The ASIC Chip that launched an industry
Although not really a graphics chip in that it directly manipulated any pixels, the Geometry Engine introduced in 1981 was a breakthrough in VLSI of critical mathematics functions used for graphics.
The Geometry Engine was a special-purpose processor with a four-component vector, floating-point processor for three basic operations in computer graphics: matrix transformations, clipping, and mapping to output device coordinates. Developed by Jim Clark and Marc Hannah at Stanford University in about 1981, it was the first dedicated vertex processor for what has since become a commoditized element in contemporary GPUs of all types. Clark took the device and formed Silicon Graphics Inc (SGI) that same year. The company became one of the most famous and influential graphics companies ever. SGI was acquired from bankruptcy by Rackable solutions in 2009, and in 2016 Hewlett Packard Enterprise acquired Rackable/SGI, thus ending the era of SGI, but not the legend.
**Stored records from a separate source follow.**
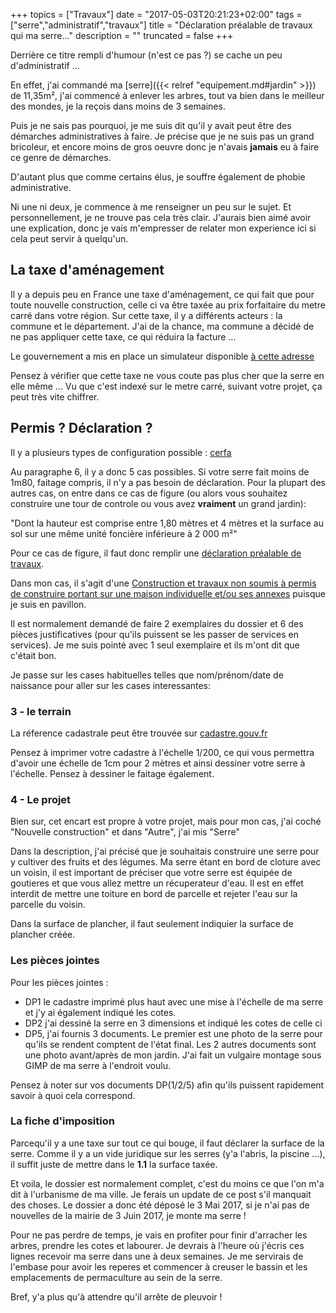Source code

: +++
topics = ["Travaux"]
date = "2017-05-03T20:21:23+02:00"
tags = ["serre","administratif","travaux"]
title = "Déclaration préalable de travaux qui ma serre..."
description = ""
truncated = false
+++

Derrière ce titre rempli d'humour (n'est ce pas ?) se cache un peu d'administratif ...

En effet, j'ai commandé ma [serre]({{< relref "equipement.md#jardin" >}}) de 11,35m², j'ai commencé à enlever les arbres, tout va bien dans le meilleur des mondes, je la reçois dans moins de 3 semaines.

Puis je ne sais pas pourquoi, je me suis dit qu'il y avait peut être des démarches administratives à faire. Je précise que je ne suis pas un grand bricoleur, et encore moins de gros oeuvre donc je n'avais **jamais** eu à faire ce genre de démarches.

D'autant plus que comme certains élus, je souffre également de phobie administrative.

Ni une ni deux, je commence à me renseigner un peu sur le sujet. Et personnellement, je ne trouve pas cela très clair. J'aurais bien aimé avoir une explication, donc je vais m'empresser de relater mon experience ici si cela peut servir à quelqu'un.

## La taxe d'aménagement
Il y a depuis peu en France une taxe d'aménagement, ce qui fait que pour toute nouvelle construction, celle ci va être taxée au prix forfaitaire du metre carré dans votre région. Sur cette taxe, il y a différents acteurs : la commune et le département.
J'ai de la chance, ma commune a décidé de ne pas appliquer cette taxe, ce qui réduira la facture ...

Le gouvernement a mis en place un simulateur disponible [à cette adresse](https://www.service-public.fr/professionnels-entreprises/vosdroits/R23273)

Pensez à vérifier que cette taxe ne vous coute pas plus cher que la serre en elle même ... Vu que c'est indexé sur le metre carré, suivant votre projet, ça peut très vite chiffrer.

## Permis ? Déclaration ?
Il y a plusieurs types de configuration possible : [cerfa](https://www.formulaires.modernisation.gouv.fr/gf/getNotice.do?cerfaNotice=51434%2306&cerfaFormulaire=88065**05)

Au paragraphe 6, il y a donc 5 cas possibles. Si votre serre fait moins de 1m80, faitage compris, il n'y a pas besoin de déclaration. Pour la plupart des autres cas, on entre dans ce cas de figure (ou alors vous souhaitez construire une tour de controle ou vous avez **vraiment** un grand jardin):

"Dont la hauteur est comprise entre 1,80 mètres et 4 mètres et la surface au sol sur une même unité foncière inférieure à 2 000 m²"

Pour ce cas de figure, il faut donc remplir une [déclaration préalable de travaux](https://www.service-public.fr/particuliers/vosdroits/F17578).

Dans mon cas, il s'agit d'une [Construction et travaux non soumis à permis de construire portant sur une maison individuelle et/ou ses annexes](https://www.formulaires.modernisation.gouv.fr/gf/cerfa_13703.do) puisque je suis en pavillon.

Il est normalement demandé de faire 2 exemplaires du dossier et 6 des pièces justificatives (pour qu'ils puissent se les passer de services en services). Je me suis pointé avec 1 seul exemplaire et ils m'ont dit que c'était bon.

Je passe sur les cases habituelles telles que nom/prénom/date de naissance pour aller sur les cases interessantes:

### 3 - le terrain
La réference cadastrale peut être trouvée sur [cadastre.gouv.fr](http://www.cadastre.gouv.fr/scpc/accueil.do)

Pensez à imprimer votre cadastre à l'échelle 1/200, ce qui vous permettra d'avoir une échelle de 1cm pour 2 mètres et ainsi dessiner votre serre à l'échelle. Pensez à dessiner le faitage également.


### 4 - Le projet
Bien sur, cet encart est propre à votre projet, mais pour mon cas, j'ai coché "Nouvelle construction" et dans "Autre", j'ai mis "Serre"

Dans la description, j'ai précisé que je souhaitais construire une serre pour y cultiver des fruits et des légumes. Ma serre étant en bord de cloture avec un voisin, il est important de préciser que votre serre est équipée de goutieres et que vous allez mettre un récuperateur d'eau.
Il est en effet interdit de mettre une toiture en bord de parcelle et rejeter l'eau sur la parcelle du voisin.

Dans la surface de plancher, il faut seulement indiquier la surface de plancher créée.

### Les pièces jointes
Pour les pièces jointes :

- DP1 le cadastre imprimé plus haut avec une mise à l'échelle de ma serre et j'y ai également indiqué les cotes.
- DP2 j'ai dessiné la serre en 3 dimensions et indiqué les cotes de celle ci
- DP5, j'ai fournis 3 documents. Le premier est une photo de la serre pour qu'ils se rendent comptent de l'état final. Les 2 autres documents sont une photo avant/après de mon jardin. J'ai fait un vulgaire montage sous GIMP de ma serre à l'endroit voulu.

Pensez à noter sur vos documents DP(1/2/5) afin qu'ils puissent rapidement savoir à quoi cela correspond.

### La fiche d'imposition
Parcequ'il y a une taxe sur tout ce qui bouge, il faut déclarer la surface de la serre. Comme il y a un vide juridique sur les serres (y'a l'abris, la piscine ...), il suffit juste de mettre dans le **1.1** la surface taxée.


Et voila, le dossier est normalement complet, c'est du moins ce que l'on m'a dit à l'urbanisme de ma ville. Je ferais un update de ce post s'il manquait des choses.
Le dossier a donc été déposé le 3 Mai 2017, si je n'ai pas de nouvelles de la mairie de 3 Juin 2017, je monte ma serre !

Pour ne pas perdre de temps, je vais en profiter pour finir d'arracher les arbres, prendre les cotes et labourer. Je devrais à l'heure où j'écris ces lignes recevoir ma serre dans une à deux semaines. Je me servirais de l'embase pour avoir les reperes et commencer à creuser le bassin et les emplacements de permaculture au sein de la serre.

Bref, y'a plus qu'à attendre qu'il arrête de pleuvoir !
Clark wrote an expository paper in early 1980 on the nMOS semiconductor capability and its use in very-large scale integrated (VLSI) designs. In Clark’s words, “The system is designed to perform three of the very common geometric functions of computer graphics. A single chip type is used in 12 slightly different configurations to accomplish 4 × 4 matrix multiplications; line, character, and polygon clipping; and scaling of the clipped results to display device coordinates. This chip is referred to as the Geometry Engine.” [1]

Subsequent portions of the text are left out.